There was another yaw, another pitch, and then the vessel came to a bone-crushing stop. This sudden end to forward motion inflicted an acute case of space bends on some of the unprotected passengers, a serious, painful, debilitating experience that could kill those already weakened or advanced in age. And this ship didn't need any more death. As it was, there were more than a thousand dead bodies riding this nightmare along with the living.

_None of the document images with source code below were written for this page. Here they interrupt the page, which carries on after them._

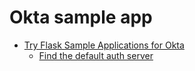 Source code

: # Okta sample app
- [Try Flask Sample Applications for Okta](https://github.com/okta/samples-python-flask)
  - [Find the default auth server](https://github.com/hiroakimurata/ConsultingLabo/blob/master/Okta.jpg)
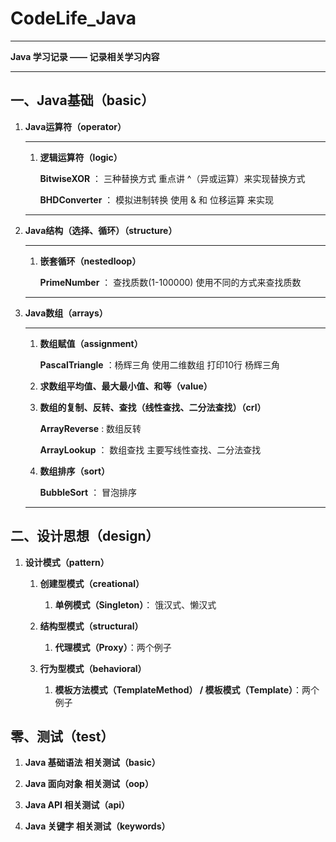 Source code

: # CodeLife_Java

****
**Java 学习记录 —— 记录相关学习内容**
****

## 一、Java基础（basic）

1. **Java运算符（operator）**

    ****

    1. **逻辑运算符（logic）**

        **BitwiseXOR** ： 三种替换方式
            重点讲 ^（异或运算）来实现替换方式

        **BHDConverter** ： 模拟进制转换
            使用 & 和 位移运算 来实现

    ****
2. **Java结构（选择、循环）（structure）**

    ****

    1. **嵌套循环（nestedloop）**

        **PrimeNumber** ： 查找质数(1-100000)
            使用不同的方式来查找质数

    ****
3. **Java数组（arrays）**

    ****
    1. **数组赋值（assignment）**

        **PascalTriangle** ：杨辉三角
            使用二维数组 打印10行 杨辉三角
            
    2. **求数组平均值、最大最小值、和等（value）**

    3. **数组的复制、反转、查找（线性查找、二分法查找）（crl）**
    
        **ArrayReverse** : 数组反转
        
        **ArrayLookup** ： 数组查找
            主要写线性查找、二分法查找
    
    4. **数组排序（sort）**

       **BubbleSort** ： 冒泡排序
    
    ****

## 二、设计思想（design）

1. **设计模式（pattern）**

    1. **创建型模式（creational）**
        
        1. **单例模式（Singleton）**： 饿汉式、懒汉式

    2. **结构型模式（structural）**
        
        1. **代理模式（Proxy）**：两个例子
       
    3. **行为型模式（behavioral）**
    
        1. **模板方法模式（TemplateMethod） / 模板模式（Template）**：两个例子

## 零、测试（test）

1. **Java 基础语法 相关测试（basic）**

2. **Java 面向对象 相关测试（oop）**

3. **Java API 相关测试（api）**

4. **Java 关键字 相关测试（keywords）**
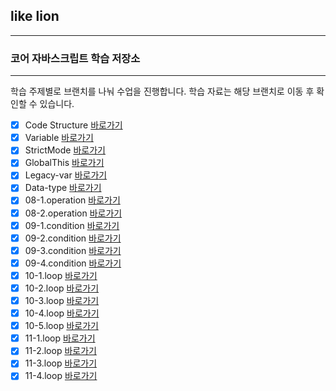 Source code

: ## like lion

---

### 코어 자바스크립트 학습 저장소

---

학습 주제별로 브랜치를 나눠 수업을 진행합니다.
학습 자료는 해당 브랜치로 이동 후 확인할 수 있습니다.

- [x] Code Structure [바로가기](https://github.com/joeyoungmin/core_js/blob/01.core/client/chapter/core/01.codeStructure.js)
- [x] Variable [바로가기](https://github.com/joeyoungmin/core_js/blob/01.core/client/chapter/core/02.variable.js)
- [x] StrictMode [바로가기](https://github.com/joeyoungmin/core_js/blob/01.core/client/chapter/core/03.strictMode.js)
- [x] GlobalThis [바로가기](https://github.com/joeyoungmin/core_js/blob/01.core/client/chapter/core/04.GlobalThis.js)
- [x] Legacy-var [바로가기](https://github.com/joeyoungmin/core_js/blob/01.core/client/chapter/core/05.LegacyVar.js)
- [x] Data-type [바로가기](https://github.com/joeyoungmin/core_js/blob/01.core/client/chapter/core/06.dataTaye.js)
- [x] 08-1.operation [바로가기](https://github.com/joeyoungmin/core_js/blob/main/client/chapter/core/08-1.operation.js)
- [x] 08-2.operation [바로가기](https://github.com/joeyoungmin/core_js/blob/main/client/chapter/core/08-02.operation.js)
- [x] 09-1.condition [바로가기](https://github.com/joeyoungmin/core_js/blob/01.core/client/chapter/core/09-1.condition.js)
- [x] 09-2.condition [바로가기](https://github.com/joeyoungmin/core_js/blob/01.core/client/chapter/core/09-2.condition.js)
- [x] 09-3.condition [바로가기](https://github.com/joeyoungmin/core_js/blob/01.core/client/chapter/core/09-3.condition.js)
- [x] 09-4.condition [바로가기](https://github.com/joeyoungmin/core_js/blob/01.core/client/chapter/core/09-4.condition.js)
- [x] 10-1.loop [바로가기](https://github.com/joeyoungmin/core_js/blob/01.core/client/chapter/core/10-1.loop%20copy.js)
- [x] 10-2.loop [바로가기](https://github.com/joeyoungmin/core_js/blob/01.core/client/chapter/core/10-2.loop%20copy.js)
- [x] 10-3.loop [바로가기](https://github.com/joeyoungmin/core_js/blob/01.core/client/chapter/core/10-3.loop%20copy.js)
- [x] 10-4.loop [바로가기](https://github.com/joeyoungmin/core_js/blob/01.core/client/chapter/core/10-4.loop%20copy.js)
- [x] 10-5.loop [바로가기](https://github.com/joeyoungmin/core_js/blob/01.core/client/chapter/core/10-5.loop%20copy.js)
- [x] 11-1.loop [바로가기](https://github.com/joeyoungmin/core_js/blob/main/client/chapter/core/11-1.function.js)
- [x] 11-2.loop [바로가기](https://github.com/joeyoungmin/core_js/blob/main/client/chapter/core/11-2.function.js)
- [x] 11-3.loop [바로가기](https://github.com/joeyoungmin/core_js/blob/main/client/chapter/core/11-3.function.js)
- [x] 11-4.loop [바로가기](https://github.com/joeyoungmin/core_js/blob/main/client/chapter/core/11-4.function.js)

The ship seemed to hover for a moment, then started moving sharply downward. Lying still, anticipating each event of the miserable experience, Hunter knew exactly what was happening outside. They were landing. He also knew that what he was living here were the last remembrances of someone who'd passed on shortly after thinking these thoughts and putting them down as one last memory. For him, it was like walking in a dead man's boots or wearing a dead man's coat.
Flash!
The ship had landed.
Hunter and Joxx were roused from their bunks and herded together with several hundred people, still in complete darkness.
They found themselves being marched down a narrow passageway, pushed along by the enormous guards who smelled as bad as they did. The passageway stretched to the far end of the ship, nearly a quarter mile away. The gigantic soldiers were roughly moving them all along, using their rifle butts to hit the head of anyone who dared stop or even look up for more than a moment or two.
Joxx was next to Hunter; they were shackled by hand and foot to about a dozen other people. Their tiny group made its way to the light at the end of the passageway. But whereas one would have thought the sounds ahead would be those of relief to actually see other than darkness again, all that could be heard up here was more wailing. Finally, Hunter and Joxx and the dozen other unfortunates reached the opening and found what this new misery was about.
The ship had set down on a tiny little planet with a bright red sun and very few stars in its sky. Five huge space-dock gantries were visible next to a huge military base. A large city stood beyond, with buttes and mesas stretching off into the horizon. Everything here seemed to be a bit yellow.
This was Xronis Trey. The way station. The processing point. As it once was.
For Hunter, the circle had become complete again… for the thirty-seventh time.